Verfallene Gleitzeit
Bundesarbeitsgericht, Urteil vom 10.12.2013, Aktenzeichen 1 ABR 40/12
Der Verfall von Überstunden im Rahmen von Gleitzeitarbeit kann vom Betriebsrat nicht angegriffen werden, solange der Verfall unter Beachtung gesetzlicher Arbeitszeitregelungen vollzogen wird und die Vergütungspflicht nicht angetastet wird.
In einem Gemeinschaftsunternehmen wurde in der Betriebsvereinbarung Arbeitszeit (BV-Arbeitszeit), als einer Vereinbarung zwischen den Arbeitgeberinnen und dem Betriebsrat, die Handhabung von Überstunden geregelt. Über den Umfang der Vereinbarung hinausgehende Überstunden und Zeiten außerhalb der Rahmenarbeitszeit sollten im Zeiterfassungssystem protokolliert aber systemseitig gekappt werden.
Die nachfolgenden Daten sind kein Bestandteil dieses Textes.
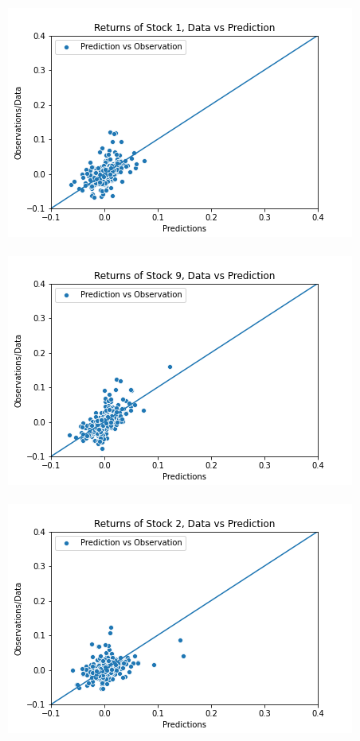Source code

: \begin{figure}[b]%
	\centering
	\begin{subfigure}[l]{0.3\textwidth}
		\includegraphics[width=\textwidth]{img/07_2/elbo/Q1_kernel1_stock1_scatter.png}
	\end{subfigure}
	\begin{subfigure}[c]{0.3\textwidth}
		\includegraphics[width=\textwidth]{img/07_2/elbo/Q1_kernel1_stock9_scatter.png}
	\end{subfigure}
	\begin{subfigure}[r]{0.3\textwidth}
		\includegraphics[width=\textwidth]{img/07_2/elbo/Q1_kernel1_stock2_scatter.png}

\end{subfigure}
\end{figure}
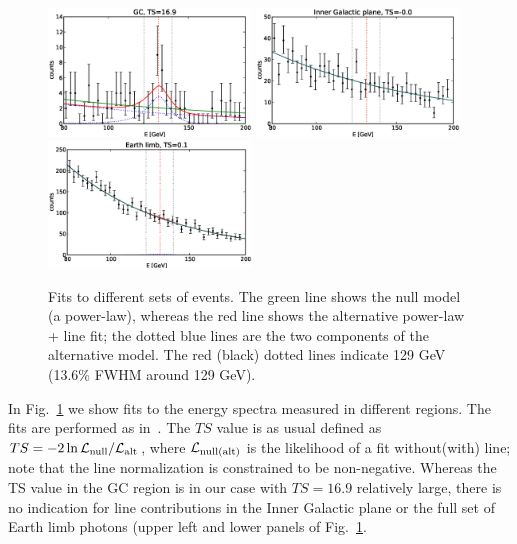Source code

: \documentclass[aps,twocolumn,prd,superscriptaddress,showpacs,nofootinbib,fixfloat]{revtex4}
\begin{document}
\begin{figure}
  \centering
  \includegraphics[width=0.48\textwidth]{plots/counts_GC.eps}
  \includegraphics[width=0.48\textwidth]{plots/counts_IGP.eps}
  \includegraphics[width=0.48\textwidth]{plots/counts_limb.eps}
  \caption{Fits to different sets of events. The green line
  shows the null model (a power-law), whereas the red line
  shows the alternative power-law + line fit; the dotted
  blue lines are the two components of the alternative
  model. The red (black) dotted lines indicate 129 GeV
  (13.6\% FWHM around 129 GeV).}
  \label{fig:spectra1}
\end{figure}

In Fig.~\ref{fig:spectra1} we show fits to the energy
spectra measured in different regions. The fits are
performed as in~\cite{Weniger:2012}. The $TS$ value is as
usual defined as $TS=-2\ln \mathcal{L}_{\rm
null}/\mathcal{L}_{\rm alt}$, where $\mathcal{L}_{\rm
null(alt)}$ is the likelihood of a fit without(with) line;
note that the line normalization is constrained to be
non-negative. Whereas the TS value in the GC region is in
our case with $TS=16.9$ relatively large, there is no
indication for line contributions in the Inner Galactic
plane or the full set of Earth limb photons (upper left and
lower panels of Fig.~\ref{fig:spectra1}.
\end{document}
Der Betriebsrat kündigte später die entsprechenden Formulierungen mit der Begründung, dass sie unzulässig in vergütungsrechtlich geschützte Positionen der betroffenen Arbeitnehmer eingreife.
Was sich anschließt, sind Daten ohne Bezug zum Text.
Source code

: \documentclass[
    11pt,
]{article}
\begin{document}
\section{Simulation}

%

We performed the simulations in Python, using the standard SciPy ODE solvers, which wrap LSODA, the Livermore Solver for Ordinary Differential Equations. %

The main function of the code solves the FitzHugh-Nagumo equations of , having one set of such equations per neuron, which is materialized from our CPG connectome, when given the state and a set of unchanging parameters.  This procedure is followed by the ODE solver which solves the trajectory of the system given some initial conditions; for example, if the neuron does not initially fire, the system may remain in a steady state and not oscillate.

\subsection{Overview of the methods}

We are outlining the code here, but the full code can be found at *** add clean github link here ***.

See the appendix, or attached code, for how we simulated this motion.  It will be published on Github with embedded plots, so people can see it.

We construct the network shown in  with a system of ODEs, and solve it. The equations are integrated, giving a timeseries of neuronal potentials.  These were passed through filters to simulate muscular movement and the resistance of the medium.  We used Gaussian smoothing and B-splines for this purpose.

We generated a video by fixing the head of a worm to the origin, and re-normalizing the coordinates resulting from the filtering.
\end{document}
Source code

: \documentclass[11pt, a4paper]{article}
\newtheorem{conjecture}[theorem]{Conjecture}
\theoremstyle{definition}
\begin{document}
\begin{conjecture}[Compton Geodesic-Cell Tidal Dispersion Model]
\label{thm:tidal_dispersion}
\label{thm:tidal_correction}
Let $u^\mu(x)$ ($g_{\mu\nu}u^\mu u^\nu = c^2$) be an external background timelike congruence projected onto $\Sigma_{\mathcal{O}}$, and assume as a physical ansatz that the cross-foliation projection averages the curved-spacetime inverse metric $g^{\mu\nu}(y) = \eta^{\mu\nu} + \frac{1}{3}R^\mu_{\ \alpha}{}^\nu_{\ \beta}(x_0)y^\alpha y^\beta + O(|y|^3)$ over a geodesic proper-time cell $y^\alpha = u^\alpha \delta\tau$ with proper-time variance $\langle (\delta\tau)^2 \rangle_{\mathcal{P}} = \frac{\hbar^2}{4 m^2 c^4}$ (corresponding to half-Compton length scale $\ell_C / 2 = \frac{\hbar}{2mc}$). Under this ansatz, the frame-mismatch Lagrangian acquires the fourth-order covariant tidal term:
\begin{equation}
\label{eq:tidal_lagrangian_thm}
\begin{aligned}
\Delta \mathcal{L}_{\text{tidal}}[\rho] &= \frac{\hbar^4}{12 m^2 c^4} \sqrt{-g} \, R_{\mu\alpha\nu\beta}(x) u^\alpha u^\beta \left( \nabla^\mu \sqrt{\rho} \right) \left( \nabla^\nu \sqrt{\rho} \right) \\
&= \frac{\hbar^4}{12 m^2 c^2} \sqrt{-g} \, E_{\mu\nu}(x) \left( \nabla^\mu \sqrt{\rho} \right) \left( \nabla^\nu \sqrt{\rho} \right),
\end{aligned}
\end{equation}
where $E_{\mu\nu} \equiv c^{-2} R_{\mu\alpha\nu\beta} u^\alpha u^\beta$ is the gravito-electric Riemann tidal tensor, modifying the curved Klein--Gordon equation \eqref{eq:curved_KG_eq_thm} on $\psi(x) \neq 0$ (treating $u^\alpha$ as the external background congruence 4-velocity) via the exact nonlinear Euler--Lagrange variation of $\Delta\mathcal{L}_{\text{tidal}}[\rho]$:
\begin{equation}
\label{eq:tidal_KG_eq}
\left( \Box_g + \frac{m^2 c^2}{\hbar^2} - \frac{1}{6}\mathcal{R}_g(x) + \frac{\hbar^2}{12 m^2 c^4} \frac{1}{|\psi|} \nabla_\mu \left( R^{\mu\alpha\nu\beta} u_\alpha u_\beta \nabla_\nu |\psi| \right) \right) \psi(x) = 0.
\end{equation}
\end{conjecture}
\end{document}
Vor dem Arbeitsgericht beantragte der Betriebsrat festzustellen, dass zwei Formulierungen der BV-Arbeitszeit zum Verfall von Arbeitszeit unwirksam seien. Das betreffe die Regelung zur Kappung von Überstunden bei mehr als 10 geleisteten Arbeitsstunden pro Tag sowie die Kappung von mehr als 300 Arbeitsstunden jährlich auf dem Arbeitszeitkonto.
Die beantragten Feststellungen des Betriebsrats wurden vom Arbeitsgericht als unbegründet abgewiesen. Das Landesarbeitsgericht wies die Beschwerde des Betriebsrats zurück. Mit einer Rechtsbeschwerde vor dem Bundesarbeitsgericht (BAG) verfolgte der Betriebsrat seine Anträge weiter.
Das Bundesarbeitsgericht erklärte, die BV-Arbeitszeit regele die Arbeitszeit im betriebsverfassungsrechtlichen Sinne, nicht die Vergütungspflicht der Arbeitszeit. Das gelte auch für die beiden streitigen Regelungen.
Die Kappung der Arbeitszeit führe nicht dazu, dass in vergütungsrechtliche geschützte Positionen der betroffenen Arbeitnehmer eingegriffen würde.
Mit der Kappung der Arbeitszeit würde berücksichtigt, dass die Arbeitszeit nur innerhalb der gesetzlichen bzw. tariflichen Regelungen festgelegt werden könne.
Das Bundesarbeitsgericht (BAG) stellte fest:
Wortlaut, Systematik und Zweck der BV-Arbeitszeit sowie der Protokollnotiz machen deutlich, dass die Betriebsparteien mit Satz 2 PN eine Arbeitszeitregelung nach § 87 Abs. 1 Nr. 2 BetrVG getroffen haben. Die Pflicht zur Vergütung geleisteter Arbeit bleibt hiervon unberührt.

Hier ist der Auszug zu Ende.